Thursday, 8 May 2014

ESCAPE FROM IN-FLIGHT ENTERTAINMENT: ESCAPE PLAN

So you missed some of last month's Oscar winners? You probably also missed last year's blockbuster action smash. And that is what airplane travel is designed to remedy. There are times while flying when it becomes prudent to find a movie whose plot will keep your attention without working with the low oxygen in the cabin air to further twist your brain. Recognisable stars, whose inability to play very far from their established personae, are a must, because you have to be able to flow with the character development despite missing crucial bits of dialogue because only one ear functions on your headset, or the first officer and head stewardess are hogging the microphone like neophytes doing their first stand up, or at least one person in front, behind, or beside you has their own attention span problem and moves you, bangs you, excuses himself past you, talks through you, at every possible moment. You'd like a villain who will ham it up and die with a wry ironic smile of self-deprecation. Maybe a comely woman or two, one of whom should be eye candy and another who should be one of a couple of cast members who really can act and be wasted in supporting roles which seem to have been written by a scripter on loan from Minecraft.

You are looking for something like Escape Plan.

It's a buddy picture, of course, and it seems written as a vehicle for Sylvester Stallone, as he gets all the good scenes that require minimal dialogue, although many with eloquent grunts. He plays a prison security expert who gets himself thrown into stir so he can figure out ways of breaking out. On behalf of the CIA, represented by comely Catriona Balfe, he gets himself rendered to a secret prison where he hooks up with Rottmeyer, supposedly an employee who holds the key to reaching a criminal mastermind. Rottmeyer is played by Arnold Schwartenegger who, with Stallone playing straight man, turns into a acting genius; Tom Hanks overdosed on Human Growth Hormone.

The new-found buddies team up to thwart evil prison warder Jim Caviezel, who somehow resists the urge to go full Alan Rickman on his role, and thus imbues it with an awkward gravitas which never gets resolved fully, because there is only one way anything ever gets resolved here. Caviezel's evil henchman is played by Vinnie Jones, the ex-soccer player best-known for squeezing Paul Gasgoigne's balls, whose presence in virtually any action movie is a more reliable signifier of schlock than Chuck Norris could ever dream of being. He's like what Jason Statham would be if Jason Statham couldn't act as brilliantly as he does.

The story moves smoothly enough, there's a small twist midway through and what must have seemed like a very clever twist closer to the end. But if the premise is Stallone's ability to plan and execute, he relies to an extraordinary degree on things he discovers by pure chance after his plan has broken down.
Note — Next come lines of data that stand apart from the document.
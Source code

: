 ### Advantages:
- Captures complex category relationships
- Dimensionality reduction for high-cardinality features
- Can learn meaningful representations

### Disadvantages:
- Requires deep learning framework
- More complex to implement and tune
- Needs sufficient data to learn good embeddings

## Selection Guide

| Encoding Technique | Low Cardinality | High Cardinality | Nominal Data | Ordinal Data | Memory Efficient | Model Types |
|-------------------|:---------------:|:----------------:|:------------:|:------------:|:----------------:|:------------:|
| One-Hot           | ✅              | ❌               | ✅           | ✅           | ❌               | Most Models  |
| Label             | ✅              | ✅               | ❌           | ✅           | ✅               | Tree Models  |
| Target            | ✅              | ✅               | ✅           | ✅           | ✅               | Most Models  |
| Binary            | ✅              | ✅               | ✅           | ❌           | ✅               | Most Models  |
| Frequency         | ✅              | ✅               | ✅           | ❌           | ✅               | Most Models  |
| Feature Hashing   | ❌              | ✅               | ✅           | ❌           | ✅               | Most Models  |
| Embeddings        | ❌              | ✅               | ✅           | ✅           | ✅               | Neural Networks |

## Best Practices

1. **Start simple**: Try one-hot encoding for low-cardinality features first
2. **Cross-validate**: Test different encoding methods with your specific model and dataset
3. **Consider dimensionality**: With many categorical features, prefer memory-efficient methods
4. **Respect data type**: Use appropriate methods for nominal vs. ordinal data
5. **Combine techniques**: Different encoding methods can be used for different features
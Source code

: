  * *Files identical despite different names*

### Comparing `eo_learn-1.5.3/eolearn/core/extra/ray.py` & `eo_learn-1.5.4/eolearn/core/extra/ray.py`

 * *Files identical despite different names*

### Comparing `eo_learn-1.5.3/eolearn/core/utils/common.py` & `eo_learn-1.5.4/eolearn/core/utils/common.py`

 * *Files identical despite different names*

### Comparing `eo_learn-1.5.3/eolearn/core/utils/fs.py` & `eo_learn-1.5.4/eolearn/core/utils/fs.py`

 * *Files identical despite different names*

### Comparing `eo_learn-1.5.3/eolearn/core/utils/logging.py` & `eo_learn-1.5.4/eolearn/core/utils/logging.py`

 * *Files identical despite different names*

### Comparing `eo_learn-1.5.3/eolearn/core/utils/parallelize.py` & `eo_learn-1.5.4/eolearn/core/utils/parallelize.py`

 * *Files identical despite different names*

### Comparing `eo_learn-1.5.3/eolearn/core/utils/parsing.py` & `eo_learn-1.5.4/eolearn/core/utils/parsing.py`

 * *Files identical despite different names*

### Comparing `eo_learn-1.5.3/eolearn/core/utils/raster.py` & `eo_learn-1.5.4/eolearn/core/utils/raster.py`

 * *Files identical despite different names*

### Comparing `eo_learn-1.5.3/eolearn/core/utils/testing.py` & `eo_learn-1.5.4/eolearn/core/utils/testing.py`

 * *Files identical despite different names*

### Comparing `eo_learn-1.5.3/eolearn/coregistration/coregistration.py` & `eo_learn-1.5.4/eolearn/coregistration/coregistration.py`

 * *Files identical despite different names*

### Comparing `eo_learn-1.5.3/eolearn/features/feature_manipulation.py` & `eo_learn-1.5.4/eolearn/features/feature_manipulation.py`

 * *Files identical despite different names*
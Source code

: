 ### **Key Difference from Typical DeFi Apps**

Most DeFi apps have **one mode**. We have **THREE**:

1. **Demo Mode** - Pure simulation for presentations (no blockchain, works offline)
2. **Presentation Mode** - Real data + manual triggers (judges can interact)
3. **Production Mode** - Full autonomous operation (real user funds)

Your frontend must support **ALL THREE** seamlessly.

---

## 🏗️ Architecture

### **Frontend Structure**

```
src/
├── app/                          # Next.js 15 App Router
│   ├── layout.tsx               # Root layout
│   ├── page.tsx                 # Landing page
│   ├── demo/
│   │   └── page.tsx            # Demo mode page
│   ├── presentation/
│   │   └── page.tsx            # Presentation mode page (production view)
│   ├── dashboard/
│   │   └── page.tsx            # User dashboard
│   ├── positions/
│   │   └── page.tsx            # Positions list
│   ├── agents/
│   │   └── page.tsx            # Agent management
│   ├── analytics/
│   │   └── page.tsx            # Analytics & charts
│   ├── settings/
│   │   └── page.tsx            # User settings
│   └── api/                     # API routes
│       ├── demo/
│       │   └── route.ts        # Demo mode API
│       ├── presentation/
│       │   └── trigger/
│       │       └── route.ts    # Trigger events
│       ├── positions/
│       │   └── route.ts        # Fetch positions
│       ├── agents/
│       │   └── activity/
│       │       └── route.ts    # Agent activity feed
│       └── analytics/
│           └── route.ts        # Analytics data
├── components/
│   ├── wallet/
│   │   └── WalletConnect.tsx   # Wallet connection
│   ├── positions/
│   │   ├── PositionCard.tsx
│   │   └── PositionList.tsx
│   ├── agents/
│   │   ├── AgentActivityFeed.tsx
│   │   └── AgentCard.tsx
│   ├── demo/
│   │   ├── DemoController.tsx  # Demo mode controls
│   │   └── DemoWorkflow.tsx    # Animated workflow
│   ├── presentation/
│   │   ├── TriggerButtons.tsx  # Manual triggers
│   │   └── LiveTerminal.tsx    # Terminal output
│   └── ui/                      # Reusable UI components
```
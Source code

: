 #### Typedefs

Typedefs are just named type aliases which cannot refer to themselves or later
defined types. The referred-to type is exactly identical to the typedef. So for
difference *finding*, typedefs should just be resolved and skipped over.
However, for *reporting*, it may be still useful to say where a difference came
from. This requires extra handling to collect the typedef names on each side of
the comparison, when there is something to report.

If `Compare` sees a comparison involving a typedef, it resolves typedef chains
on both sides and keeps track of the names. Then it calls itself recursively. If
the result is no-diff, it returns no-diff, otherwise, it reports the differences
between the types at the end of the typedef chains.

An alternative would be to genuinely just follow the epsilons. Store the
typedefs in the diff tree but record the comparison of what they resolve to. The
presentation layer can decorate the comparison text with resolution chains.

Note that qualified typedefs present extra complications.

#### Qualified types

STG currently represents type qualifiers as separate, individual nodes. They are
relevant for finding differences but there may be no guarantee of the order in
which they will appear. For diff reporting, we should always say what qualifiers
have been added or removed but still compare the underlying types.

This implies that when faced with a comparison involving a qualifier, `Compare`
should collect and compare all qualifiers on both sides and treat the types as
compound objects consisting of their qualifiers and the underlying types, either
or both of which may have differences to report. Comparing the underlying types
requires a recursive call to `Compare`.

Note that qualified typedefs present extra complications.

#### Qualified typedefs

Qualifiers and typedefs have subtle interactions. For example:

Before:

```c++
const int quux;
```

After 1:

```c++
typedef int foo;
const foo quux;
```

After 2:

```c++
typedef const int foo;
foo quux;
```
And he is helped immensely by the deus-ex-machina Sam Neill, a doctor named Kyrie, which may or may not be metaphoric, disillusioned by his service to Cavaziel, who simply needs a few stiff drinks and a reminder of his Hippocratic oath to crucially help Stallone. And the best twist of all is that the Balfe babe turns out to be Arnold's daughter, not his girlfriend, a rare piece of generational Hollywood honesty.

It all erupts into automatic weapons, helicopter gunships, hordes of uniformed minions mowed down like extras in a Bond movie, flames, tidal waves...you know, the usual. And a final twist when Stallone's boss, Vincent D'Onofrio, turns out predictably to be not what he appears to be—he's too good an actor not to be a plot twist. The other wasted talent is Amy Ryan, though interestingly, like D'Onofrio, her intensity seems better suited to the smaller screen, or at least smaller movies, where her talent isn't subsumed by monosyllables and explosions.

It's directed competently by Mikael Hafstrom, who seems to specialise in horror, which when you look at it, is very close to what this movie is--two action figures trapped in the ultimate haunted house. I was impressed by the design; production designer Barry Chusid plays on the blueprints of the prisons Stallone is breaking down, but works in elements of sf, MC Escher-like, and even musical sets--I kept seeing Elvis doing 'Jailhouse Rock as I was distracted by my mini-bottles of wine. But even on the tiny seat-back screen, he keeps it interesting. 

I particularly liked the guards wearing expressionless plastic masks--by coincidence on the return flight I watched the opening 40 minutes or so of Cool Hand Luke. I'd write an extended comparison of the two films, but it would be useless: Luke makes you care about the people (even though I let my melatonin work and went to sleep; but then I've seen it 3-4 times already) while Escape Plan asks you to care only about the plan. Anyway, those masks are the 21st century equivalent of the mirrored shades worn by the chain-gang bosses in that film. But nothing is made of the masks, just as nothing was made of Stallone's rendition. Wider points are beyond the remit of Escape Plan.
So who cares if the headset is broken, the guy in front keeps changing the angle, and the captain can't make up his mind about wanting those seat belts buckled because of turbulence? Stallone just fell 100 feet down an industrial strength air vent, and wasn't hurt at all. What could happen to us?